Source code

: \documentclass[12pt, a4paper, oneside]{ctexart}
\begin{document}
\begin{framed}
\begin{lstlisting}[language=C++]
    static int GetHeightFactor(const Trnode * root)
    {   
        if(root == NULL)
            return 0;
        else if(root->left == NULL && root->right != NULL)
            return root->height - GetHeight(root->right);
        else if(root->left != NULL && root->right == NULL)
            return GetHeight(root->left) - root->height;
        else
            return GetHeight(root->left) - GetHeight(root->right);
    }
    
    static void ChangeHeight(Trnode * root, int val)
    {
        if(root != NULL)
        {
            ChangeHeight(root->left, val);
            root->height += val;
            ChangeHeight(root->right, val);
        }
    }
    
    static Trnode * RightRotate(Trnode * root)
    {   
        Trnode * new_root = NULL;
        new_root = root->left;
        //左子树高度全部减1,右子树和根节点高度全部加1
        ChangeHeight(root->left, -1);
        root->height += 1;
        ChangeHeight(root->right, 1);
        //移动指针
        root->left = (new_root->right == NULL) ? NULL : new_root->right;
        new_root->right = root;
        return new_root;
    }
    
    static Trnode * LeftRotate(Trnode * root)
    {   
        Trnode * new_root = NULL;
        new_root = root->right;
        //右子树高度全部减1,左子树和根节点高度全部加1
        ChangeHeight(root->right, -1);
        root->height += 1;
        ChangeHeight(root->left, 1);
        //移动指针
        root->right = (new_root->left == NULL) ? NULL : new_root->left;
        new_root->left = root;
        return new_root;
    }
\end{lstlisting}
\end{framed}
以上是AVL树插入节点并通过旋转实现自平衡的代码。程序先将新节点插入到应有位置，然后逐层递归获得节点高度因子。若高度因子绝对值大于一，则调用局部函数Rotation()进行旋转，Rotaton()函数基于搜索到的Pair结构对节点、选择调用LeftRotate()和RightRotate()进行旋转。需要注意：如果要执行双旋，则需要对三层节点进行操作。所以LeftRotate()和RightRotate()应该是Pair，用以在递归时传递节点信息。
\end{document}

**What is needed**
Check each line above for the string "ChangeHeight" and copy the ones that have it.

**Problem solution**
    static void ChangeHeight(Trnode * root, int val)
            ChangeHeight(root->left, val);
            ChangeHeight(root->right, val);
        ChangeHeight(root->left, -1);
        ChangeHeight(root->right, 1);
        ChangeHeight(root->right, -1);
        ChangeHeight(root->left, 1);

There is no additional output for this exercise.